Why Embellish?

Editor’s Note: John Dally of Burton, Washington has been playing bagpipes since the age of 11. Equally comfortable with Highland, Lowland and Northumbrian pipes and repertoire, this year John produced “The Northwest Collection of Music for the Scottish Highland Bagpipe. A Collection of Music, Photographs and Essays”. The book includes a fascinating history of pipers and piping in the northwestern US. John selected all, composed many and edited the 150 tunes, which are of course suitable for playing on Scottish smallpipes, Border Pipes and other melody instruments. In this article John shares his thoughts about including embellishments in his pipe tunes settings. The book is available from John (dirdum (at) gmail.com) for $29, postage included.

Why Embellish?

Is it better to include doublings, gracings and other embellishments, or to print tunes without them? My philosophical preference is to print just the melody notes , leaving embellishment up to the personal taste or, in Gaelic, blas of the piper. When it came to putting together the NORTHWEST COLLECTION, however, this question vexed me for several reasons.

Embellishments indicate rhythm, and every musician brings to a tune his or her own sense of rhythm. Many of the tunes in the collection would be diminished by rhythms commonly heard at Highland Games today. Although many of the tunes in the collection are suitable for bands, most are not suitable for solo competition, and the collection is designed for the non-competitive piper. Musical literacy is so refined in piping today that many pipers are put off by a score without embellishments. So I chose to include my own embellishments rather than leave them out. How I play any given tune changes over time, and I hope pipers who find my tunes interesting enough to learn will bring their own interpretation to them. In an ideal environment, we could learn tunes from the simplest notation. I decided to err on the side of too much information rather than too little. I hope pipers will see the settings as the beginning of a discussion rather the final word on how the tune should go.

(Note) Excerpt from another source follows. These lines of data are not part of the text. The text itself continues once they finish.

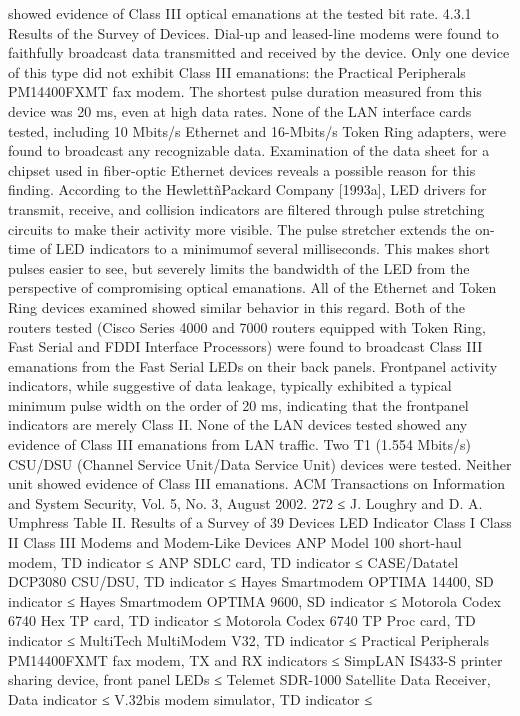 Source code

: showed evidence of Class III optical emanations at the tested bit rate. 
4.3.1 Results of the Survey of Devices. Dial-up and leased-line modems 
were found to faithfully broadcast data transmitted and received by the device. 
Only one device of this type did not exhibit Class III emanations: the Practical 
Peripherals PM14400FXMT fax modem. The shortest pulse duration measured 
from this device was 20 ms, even at high data rates. 
None of the LAN interface cards tested, including 10 Mbits/s Ethernet and 
16-Mbits/s Token Ring adapters, were found to broadcast any recognizable data. 
Examination of the data sheet for a chipset used in fiber-optic Ethernet devices 
reveals a possible reason for this finding. According to the HewlettñPackard 
Company [1993a], LED drivers for transmit, receive, and collision indicators 
are filtered through pulse stretching circuits to make their activity more 
visible. The pulse stretcher extends the on-time of LED indicators to a minimumof 
several milliseconds. This makes short pulses easier to see, but severely 
limits the bandwidth of the LED from the perspective of compromising optical 
emanations. All of the Ethernet and Token Ring devices examined showed similar 
behavior in this regard. 
Both of the routers tested (Cisco Series 4000 and 7000 routers equipped with 
Token Ring, Fast Serial and FDDI Interface Processors) were found to broadcast 
Class III emanations from the Fast Serial LEDs on their back panels. Frontpanel 
activity indicators, while suggestive of data leakage, typically exhibited 
a typical minimum pulse width on the order of 20 ms, indicating that the frontpanel 
indicators are merely Class II. None of the LAN devices tested showed 
any evidence of Class III emanations from LAN traffic. 
Two T1 (1.554 Mbits/s) CSU/DSU (Channel Service Unit/Data Service Unit) 
devices were tested. Neither unit showed evidence of Class III emanations. 
ACM Transactions on Information and System Security, Vol. 5, No. 3, August 2002.
272 ≤ J. Loughry and D. A. Umphress 
Table II. Results of a Survey of 39 Devices 
LED Indicator Class I Class II Class III 
Modems and Modem-Like Devices 
ANP Model 100 short-haul modem, TD indicator ≤ ANP SDLC card, TD indicator ≤ CASE/Datatel DCP3080 CSU/DSU, TD indicator ≤ Hayes Smartmodem OPTIMA 14400, SD indicator ≤ Hayes Smartmodem OPTIMA 9600, SD indicator ≤ Motorola Codex 6740 Hex TP card, TD indicator ≤ Motorola Codex 6740 TP Proc card, TD indicator ≤ MultiTech MultiModem V32, TD indicator ≤ Practical Peripherals PM14400FXMT fax modem, TX and 
RX indicators ≤ SimpLAN IS433-S printer sharing device, front panel LEDs ≤ Telemet SDR-1000 Satellite Data Receiver, Data indicator ≤ V.32bis modem simulator, TD indicator ≤ 
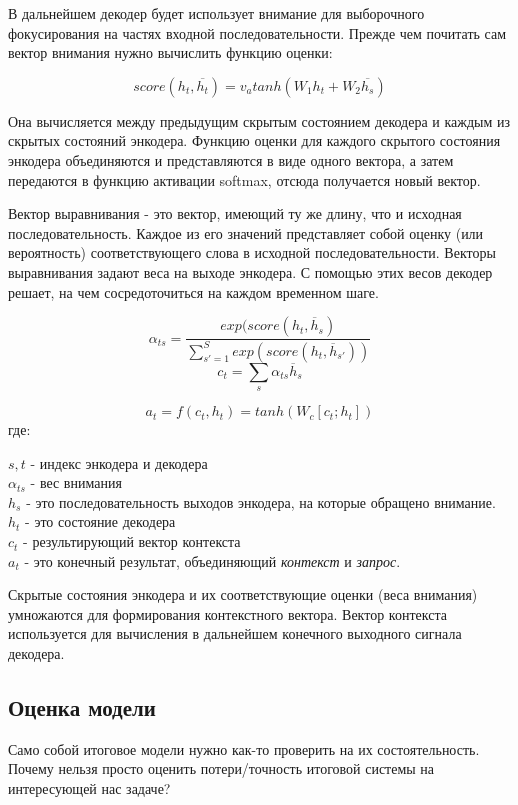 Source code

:     В дальнейшем декодер будет использует внимание для выборочного фокусирования на частях входной последовательности. Прежде чем почитать сам вектор внимания нужно вычислить функцию оценки: 
    
    $$
	    score(h_t, \overline{h_t}) = v^{}_{a} tanh(W_1 h_t + W_2 \overline{h_s})
	$$
	
	Она вычисляется между предыдущим скрытым состоянием декодера и каждым из скрытых состояний энкодера. Функцию оценки для каждого скрытого состояния энкодера объединяются и представляются в виде одного вектора, а затем передаются в функцию активации softmax, отсюда получается новый вектор. 
	
	Вектор выравнивания - это вектор, имеющий ту же длину, что и исходная последовательность. Каждое из его значений представляет собой оценку (или вероятность) соответствующего слова в исходной последовательности. Векторы выравнивания задают веса на выходе энкодера. С помощью этих весов декодер решает, на чем сосредоточиться на каждом временном шаге.
	
	$$
	    \alpha_{ts} = \frac{exp(score(h_t, \overline h_s)}{\sum^{S}_{s'=1}exp(score(h_t, \overline h_{s'}))}
	$$
	$$
        c_t = \sum_s \alpha_{ts} \overline h_s
	$$
	
	$$
	    a_t = f(c_t, h_t) = tanh(W_c[c_t; h_t])
	$$
	где:
	
	\begin{tabbing}
    	$s, t$ - индекс энкодера и декодера\\
    	$\alpha_{ts}$ - вес внимания\\
    	$h_s$ - это последовательность выходов энкодера, на которые обращено внимание.\\
    	$h_t$ - это состояние декодера\\
    	$c_t$ - результирующий вектор контекста \\
    	$a_t$ - это конечный результат, объединяющий \textit{контекст} и \textit{запрос}.
	\end{tabbing}
	
	Скрытые состояния энкодера и их соответствующие оценки (веса внимания) умножаются для формирования контекстного вектора. Вектор контекста используется для вычисления в дальнейшем конечного выходного сигнала декодера.
	
	\subsection{Оценка модели}
	
	Само собой итоговое модели нужно как-то проверить на их состоятельность. Почему нельзя просто оценить потери/точность итоговой системы на интересующей нас задаче?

The idea that there is only one way to embellish a tune or only one way to play it is not very interesting. The process of learning and playing a tune is fluid within the context of performance, mood and instrumentation. So I encourage musicians to freely interpret these settings, but to do so with respect for the melody, composer and tradition. It used to be a piper might comment on another piper’s playing by saying something like, “That’s not how I was taught to play it.” Thankfully, things are changing. More and more pipers are eager to hear new interpretations, new techniques, and encourage individual styles among their peers.

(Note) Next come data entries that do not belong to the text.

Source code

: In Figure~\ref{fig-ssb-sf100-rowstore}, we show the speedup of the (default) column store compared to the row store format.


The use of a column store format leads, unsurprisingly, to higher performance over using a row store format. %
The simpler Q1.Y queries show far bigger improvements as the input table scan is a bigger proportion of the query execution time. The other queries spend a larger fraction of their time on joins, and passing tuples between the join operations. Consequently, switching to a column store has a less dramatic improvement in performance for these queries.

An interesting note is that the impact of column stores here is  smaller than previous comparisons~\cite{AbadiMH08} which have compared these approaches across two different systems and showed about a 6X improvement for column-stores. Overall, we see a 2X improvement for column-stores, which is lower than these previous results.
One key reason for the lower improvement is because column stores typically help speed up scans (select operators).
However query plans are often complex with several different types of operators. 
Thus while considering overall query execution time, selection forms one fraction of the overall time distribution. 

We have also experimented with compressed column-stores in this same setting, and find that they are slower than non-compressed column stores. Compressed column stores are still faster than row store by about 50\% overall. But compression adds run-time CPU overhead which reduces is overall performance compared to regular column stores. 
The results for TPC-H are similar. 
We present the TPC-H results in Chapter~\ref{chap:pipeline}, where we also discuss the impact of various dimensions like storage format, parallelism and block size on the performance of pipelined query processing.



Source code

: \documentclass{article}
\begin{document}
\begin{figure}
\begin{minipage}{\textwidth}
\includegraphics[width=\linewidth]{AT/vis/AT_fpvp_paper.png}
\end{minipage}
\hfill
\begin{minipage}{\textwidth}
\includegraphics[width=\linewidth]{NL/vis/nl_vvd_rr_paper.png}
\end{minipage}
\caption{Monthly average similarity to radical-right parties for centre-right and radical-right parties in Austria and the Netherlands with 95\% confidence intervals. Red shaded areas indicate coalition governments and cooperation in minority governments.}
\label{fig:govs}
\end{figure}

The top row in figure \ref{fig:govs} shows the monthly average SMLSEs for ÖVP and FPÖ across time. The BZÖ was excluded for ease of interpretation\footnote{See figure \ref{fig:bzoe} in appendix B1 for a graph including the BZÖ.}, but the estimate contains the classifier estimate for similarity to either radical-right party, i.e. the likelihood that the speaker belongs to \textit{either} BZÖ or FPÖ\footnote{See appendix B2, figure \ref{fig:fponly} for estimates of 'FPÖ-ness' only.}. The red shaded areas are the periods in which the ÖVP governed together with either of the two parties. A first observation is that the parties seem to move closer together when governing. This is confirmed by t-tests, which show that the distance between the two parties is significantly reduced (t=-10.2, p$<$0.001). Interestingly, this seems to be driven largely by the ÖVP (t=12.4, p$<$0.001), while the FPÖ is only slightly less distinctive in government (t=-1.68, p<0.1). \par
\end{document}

There are subtle rhythms in all piping, but how you use them or not is one of the things that distinguishes your blas and style. They are the source of “dirt” and character. One of my favorite movements is the “edre,” because you can play it at least three different ways: as a triplet, a quick grip-like movement, or a fierce “dre.” And even though I followed convention by writing the throw on ‘d’ with three notes, I play four, sometimes slightly holding onto the first low ‘g’ for emphasis. I opened up heavy movements like the taorluath, crunluath and crunluath a mach, sometimes adding in the so called “redundant low A” for rhythm. “The Bear on the Island” is a reel full of exploded heavy movements. On the other hand I treated “The Hen Wife’s Daughter” and “The Brown Haired Girl’s Reel” with the simplest possible gracings in a reaction to heavy competition style settings.

It is easy and fun to experiment with the subtle rhythms in tunes you already know by opening tachums, reversing the hold/cut tachums in strathspeys, playing birls open or replacing them with doublings. A grace note on the back of the beat rather than on the front is a good way to add shape. Opening up doublings or closing them down accentuates the subtle rhythms within a tune, the micro-rhythms.

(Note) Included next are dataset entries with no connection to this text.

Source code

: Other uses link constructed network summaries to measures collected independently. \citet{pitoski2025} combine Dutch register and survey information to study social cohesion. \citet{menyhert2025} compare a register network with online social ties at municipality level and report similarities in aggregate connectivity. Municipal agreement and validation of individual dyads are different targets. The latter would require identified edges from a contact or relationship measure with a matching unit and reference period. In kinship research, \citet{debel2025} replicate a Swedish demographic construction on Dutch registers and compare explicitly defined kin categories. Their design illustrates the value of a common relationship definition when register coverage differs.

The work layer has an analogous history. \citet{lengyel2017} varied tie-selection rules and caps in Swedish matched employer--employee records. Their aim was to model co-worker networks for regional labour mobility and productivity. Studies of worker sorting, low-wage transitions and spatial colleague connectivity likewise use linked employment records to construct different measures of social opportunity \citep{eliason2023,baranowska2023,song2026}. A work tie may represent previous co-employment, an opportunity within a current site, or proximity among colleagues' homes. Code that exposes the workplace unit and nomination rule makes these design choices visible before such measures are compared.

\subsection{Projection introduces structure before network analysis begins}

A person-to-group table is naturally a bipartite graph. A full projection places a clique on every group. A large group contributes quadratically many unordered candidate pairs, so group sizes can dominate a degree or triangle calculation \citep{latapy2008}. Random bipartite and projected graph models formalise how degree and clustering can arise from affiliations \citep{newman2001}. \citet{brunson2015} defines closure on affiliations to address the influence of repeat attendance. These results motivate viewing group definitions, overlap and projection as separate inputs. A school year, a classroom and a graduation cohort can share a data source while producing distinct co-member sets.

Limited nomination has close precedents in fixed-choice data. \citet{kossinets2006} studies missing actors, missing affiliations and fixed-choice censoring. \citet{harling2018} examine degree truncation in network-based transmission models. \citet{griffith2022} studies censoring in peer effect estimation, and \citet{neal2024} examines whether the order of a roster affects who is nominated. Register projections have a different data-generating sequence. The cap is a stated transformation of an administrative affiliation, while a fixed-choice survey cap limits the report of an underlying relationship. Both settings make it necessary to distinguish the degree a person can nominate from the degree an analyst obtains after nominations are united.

While playing reels in a style influenced by Barry Shears, Allan MacDonald and others, a new embellishment came to me. I discovered it while trying to play something that sounds like an “edre” going from ‘d’ to an ‘e.’ You will find it in the reels “Dr. MacKinnon,” “The Fife Hunt,” “The Green Field” and a couple of other tunes. Exploded it looks like this: ‘e’, ‘d’, ‘f’, ‘d’ grace notes going from a ‘d’ eighth note to an ‘e’ quarter note. If you prefer you can replace the embellishment with a ‘d’ eighth note.

The pibroch “Anam Cara” employs several different embellishments inspired by old styles such as those found in General Thomason’s CEOL MOR and James MacColl’s ideas about pibroch. The movements have specific rhythms and to play them other than how they are printed will distort the character of the tune. They are no more difficult than common pibroch embellishments.

Embellishments are more than technically difficult flashes. You use them to enhance the subtle rhythmic underpinning of the melody. Listeners will respond to these subtleties without identifying them. They will applaud technical fireworks, they will remember the melody, but it is the rhythm that will move them.